The figure amounts to a drop in the bucket for Mayweather who has been named the highest paid athlete in the world by Forbesfour times in the last seven years.
Cryptocurrency is digital cash. It is an alternate form of currency. The leading purveyor, trailblazing Bitcoin, founded in 2009, spawned a wave of imitators that currently number more than 200.
In 2017 the SEC ruled that initial offerings in cryptocurrency fell under the rubric of securities and thus anyone promoting them must disclose his financial relationship to the company. As an investment, cryptocurrencies are known for being highly volatile. Leading internet platforms in the United States, China, and Japan have banned cryptocurrency advertisements.
Mayweather allegedly received $100,000 each from three different cryptocurrency start-ups, but at the heart of the SEC lawsuit was his failure to disclose his payment from a company called Centra Tech Inc. Mayweather, who reportedly has 22.3 million followers on Instagram and 7.85 million followers on Twitter, touted Centra Tech as a sure thing. “Get yours (Centra tokens) before they sell out,” he wrote. “I got mine and as usual I’m going to win big with this one.”
Mayweather’s paid endorsement was credited with helping Centra Tech raise $32 million with their initial coin offering. However, an expose by Nathaniel Popper, published in the New York Times on Oct. 27 of last year, revealed that all was not kosher at the company’s Miami Beach headquarters.

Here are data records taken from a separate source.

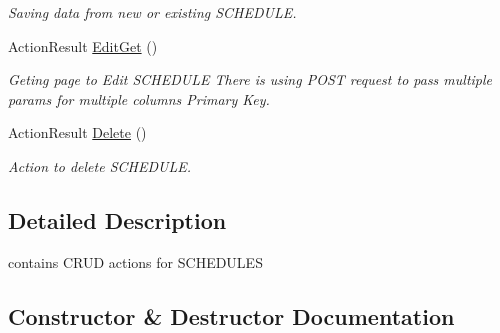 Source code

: \begin{DoxyCompactItemize}
\begin{DoxyCompactList}\small\item\em Saving data from new or existing S\+C\+H\+E\+D\+U\+LE. \end{DoxyCompactList}\item 
Action\+Result \hyperlink{class_in_study_asp_1_1_controllers_1_1_user_1_1_teacher_1_1_task_controller_ae766a4b260974a72ef400f12e1c9afed}{Edit\+Get} ()
\begin{DoxyCompactList}\small\item\em Geting page to Edit S\+C\+H\+E\+D\+U\+LE There is using P\+O\+ST request to pass multiple params for multiple columns Primary Key. \end{DoxyCompactList}\item 
Action\+Result \hyperlink{class_in_study_asp_1_1_controllers_1_1_user_1_1_teacher_1_1_task_controller_af96d0db6c6f1f3b3942b4fff837d63b2}{Delete} ()
\begin{DoxyCompactList}\small\item\em Action to delete S\+C\+H\+E\+D\+U\+LE. \end{DoxyCompactList}\end{DoxyCompactItemize}


\subsection{Detailed Description}
contains C\+R\+UD actions for S\+C\+H\+E\+D\+U\+L\+ES 

\subsection{Constructor \& Destructor Documentation}
\mbox{\label{class_in_study_asp_1_1_controllers_1_1_user_1_1_teacher_1_1_task_controller_aa263231cb68f3b2bf018d0bef50034f6}} 
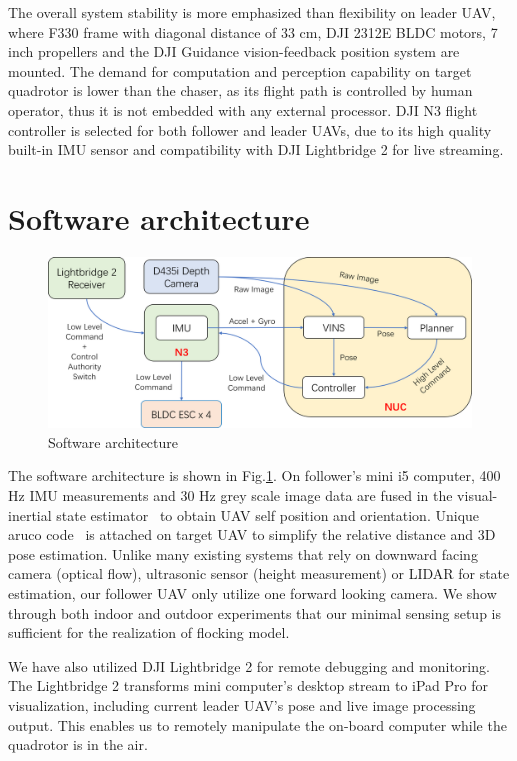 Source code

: The overall system stability is more emphasized than flexibility on leader UAV, where F330 frame with diagonal distance of 33 cm, DJI 2312E BLDC motors, 7 inch propellers and the DJI Guidance vision-feedback position system are mounted. The demand for computation and perception capability on target quadrotor is lower than the chaser, as its flight path is controlled by human operator, thus it is not embedded with any external processor. DJI N3 flight controller is selected for both follower and leader UAVs, due to its high quality built-in IMU sensor and compatibility with DJI Lightbridge 2 for live streaming.

\section{Software architecture}\label{software}

\begin{figure}[ht]
  \centering
  \includegraphics[width=1.0\textwidth]{figure/chapter_4/system_diagram.png}
  \caption{Software architecture}
  \label{fig:software_architecture}
\end{figure}

The software architecture is shown in Fig.\ref{fig:software_architecture}. On follower's mini i5 computer, 400 Hz IMU measurements and 30 Hz grey scale image data are fused in the visual-inertial state estimator~\cite{VINS} to obtain UAV self position and orientation. Unique aruco code~\cite{Aruco} is attached on target UAV to simplify the relative distance and 3D pose estimation. Unlike many existing systems that rely on downward facing camera (optical flow), ultrasonic sensor (height measurement) or LIDAR for state estimation, our follower UAV only utilize one forward looking camera. We show through both indoor and outdoor experiments that our minimal sensing setup is sufficient for the realization of flocking model.

We have also utilized DJI Lightbridge 2 for remote debugging and monitoring. The Lightbridge 2 transforms mini computer's desktop stream to iPad Pro for visualization, including current leader UAV's pose and live image processing output. This enables us to remotely manipulate the on-board computer while the quadrotor is in the air.

\newpage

The company claimed they were working with Visa and Mastercard to issue a Centra Tech debit card. This was false. A senior executive pictured in the company’s prospectus was fictitious. Moreover, 25-year-old co-founder Suhrab “Sam” Sharma had had numerous brushes with the authorities in Miami “on allegations of unpaid bills and business deals gone sour; Twice, people have accused him in court of trying to fraudulently sell or lend them cars that he didn’t own and twice he has been evicted for claims that he failed to pay rent.”
The Times article gave rise to a class action lawsuit. In April of this year, Sharma and co-founder Robert Farkas were arrested on federal charges of wire fraud and related activities.

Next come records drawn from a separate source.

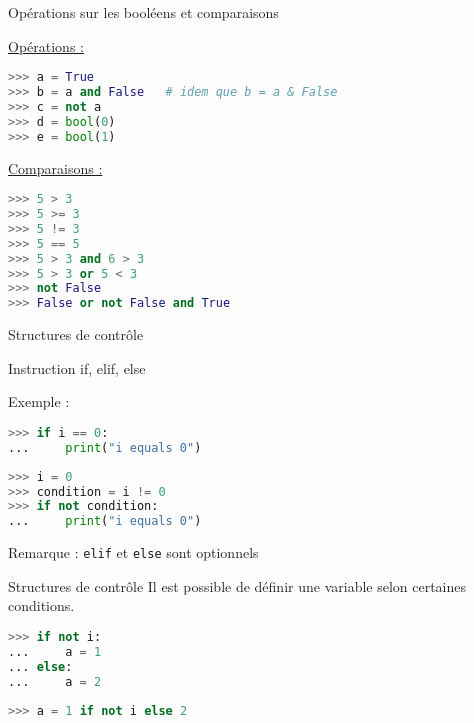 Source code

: \begin{frame}[fragile]{Opérations sur les booléens et comparaisons}

  \underline{Opérations :}

\begin{lstlisting}[language=Python, morekeywords={True, false}, numbers=none]
>>> a = True
>>> b = a and False   # idem que b = a & False
>>> c = not a
>>> d = bool(0)
>>> e = bool(1)
\end{lstlisting}
  
    \underline{Comparaisons :}
    \medskip
\begin{lstlisting}[language=Python, morekeywords={True, false}, numbers=none]
>>> 5 > 3
>>> 5 >= 3
>>> 5 != 3
>>> 5 == 5
>>> 5 > 3 and 6 > 3
>>> 5 > 3 or 5 < 3
>>> not False
>>> False or not False and True
\end{lstlisting}
\end{frame}

\begin{frame}[fragile]{Structures de contrôle}
  \begin{block}{Instruction if, elif, else}
  \medskip  

  Exemple :
  \begin{overprint}
\begin{lstlisting}[language=Python, morekeywords={True, false}, numbers=none]
>>> if i == 0:
...     print("i equals 0")
\end{lstlisting}

\begin{lstlisting}[language=Python, morekeywords={True, false}, numbers=none]
>>> i = 0
>>> condition = i != 0
>>> if not condition:
...     print("i equals 0")
\end{lstlisting}
  \end{overprint}


  \end{block}

  Remarque : \texttt{elif} et \texttt{else} sont optionnels
\end{frame}

\begin{frame}[fragile]{Structures de contrôle}
  Il est possible de définir une variable selon certaines conditions.
\begin{lstlisting}[language=Python, numbers=none]
>>> if not i:
...     a = 1
... else:
...     a = 2
\end{lstlisting}

\begin{lstlisting}[language=Python, numbers=none]
>>> a = 1 if not i else 2
\end{lstlisting}
\end{frame}

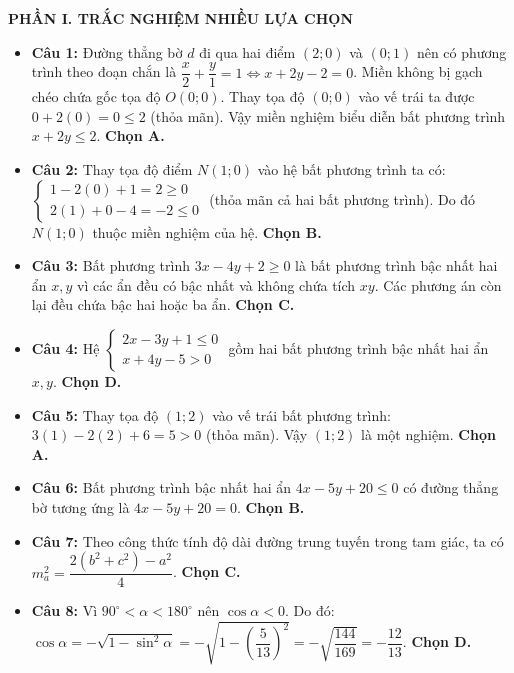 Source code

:\documentclass[12pt,a4paper]{article}
\begin{document}
\textbf{PHẦN I. TRẮC NGHIỆM NHIỀU LỰA CHỌN}
\begin{itemize}[leftmargin=0.6cm]
    \item \textbf{Câu 1:} Đường thẳng bờ $d$ đi qua hai điểm $(2; 0)$ và $(0; 1)$ nên có phương trình theo đoạn chắn là $\dfrac{x}{2} + \dfrac{y}{1} = 1 \iff x + 2y - 2 = 0$. Miền không bị gạch chéo chứa gốc tọa độ $O(0; 0)$. Thay tọa độ $(0; 0)$ vào vế trái ta được $0 + 2(0) = 0 \le 2$ (thỏa mãn). Vậy miền nghiệm biểu diễn bất phương trình $x + 2y \le 2$. \textbf{Chọn A.}

    \item \textbf{Câu 2:} Thay tọa độ điểm $N(1; 0)$ vào hệ bất phương trình ta có:
    $\begin{cases} 1 - 2(0) + 1 = 2 \ge 0 \\ 2(1) + 0 - 4 = -2 \le 0 \end{cases}$ (thỏa mãn cả hai bất phương trình). Do đó $N(1; 0)$ thuộc miền nghiệm của hệ. \textbf{Chọn B.}

    \item \textbf{Câu 3:} Bất phương trình $3x - 4y + 2 \ge 0$ là bất phương trình bậc nhất hai ẩn $x, y$ vì các ẩn đều có bậc nhất và không chứa tích $xy$. Các phương án còn lại đều chứa bậc hai hoặc ba ẩn. \textbf{Chọn C.}

    \item \textbf{Câu 4:} Hệ $\begin{cases} 2x - 3y + 1 \le 0 \\ x + 4y - 5 > 0 \end{cases}$ gồm hai bất phương trình bậc nhất hai ẩn $x, y$. \textbf{Chọn D.}

    \item \textbf{Câu 5:} Thay tọa độ $(1; 2)$ vào vế trái bất phương trình: $3(1) - 2(2) + 6 = 5 > 0$ (thỏa mãn). Vậy $(1; 2)$ là một nghiệm. \textbf{Chọn A.}

    \item \textbf{Câu 6:} Bất phương trình bậc nhất hai ẩn $4x - 5y + 20 \le 0$ có đường thẳng bờ tương ứng là $4x - 5y + 20 = 0$. \textbf{Chọn B.}

    \item \textbf{Câu 7:} Theo công thức tính độ dài đường trung tuyến trong tam giác, ta có $m_a^2 = \dfrac{2(b^2 + c^2) - a^2}{4}$. \textbf{Chọn C.}

    \item \textbf{Câu 8:} Vì $90^\circ < \alpha < 180^\circ$ nên $\cos \alpha < 0$. Do đó:
    $\cos \alpha = -\sqrt{1 - \sin^2 \alpha} = -\sqrt{1 - \left(\dfrac{5}{13}\right)^2} = -\sqrt{\dfrac{144}{169}} = -\dfrac{12}{13}$. \textbf{Chọn D.}


\end{itemize}
\end{document}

In Las Vegas, there has always been speculation that Mayweather has a hidden interest in VIP Sports, a telemarketing company whose office sits adjacent to the Mayweather Gym in a Chinatown industrial park. Employees of VIP Sports use high-pressure sales tactics to sell “winning” selections to gamblers. Mayweather has never officially endorsed V.I.P. Sports, which was once the subject of a short-lived reality show on CNBC, but he did appear in one of the company’s podcasts.
VIP Sports is run by Darin Notaro who uses the name Steve Stevens for business purposes. On Aug. 25, 1999, a story in the Las Vegas Sun reported that Notaro was sentenced by a district judge to one year in jail for a telemarketing scam whereby folks were told that they had won a valuable prize which they could unlock by sending him a sum of money. According to the story, the investors, primarily elderly people, were bilked of at least $234,000.
Other celebrities have endorsed cryptocurrency and one surmises they are now in the crosshairs. As terms of his settlement with the SEC, Mayweather neither admits nor denies the allegations against him. However, he is prohibited from promoting securities, digital or otherwise, for a period of three years.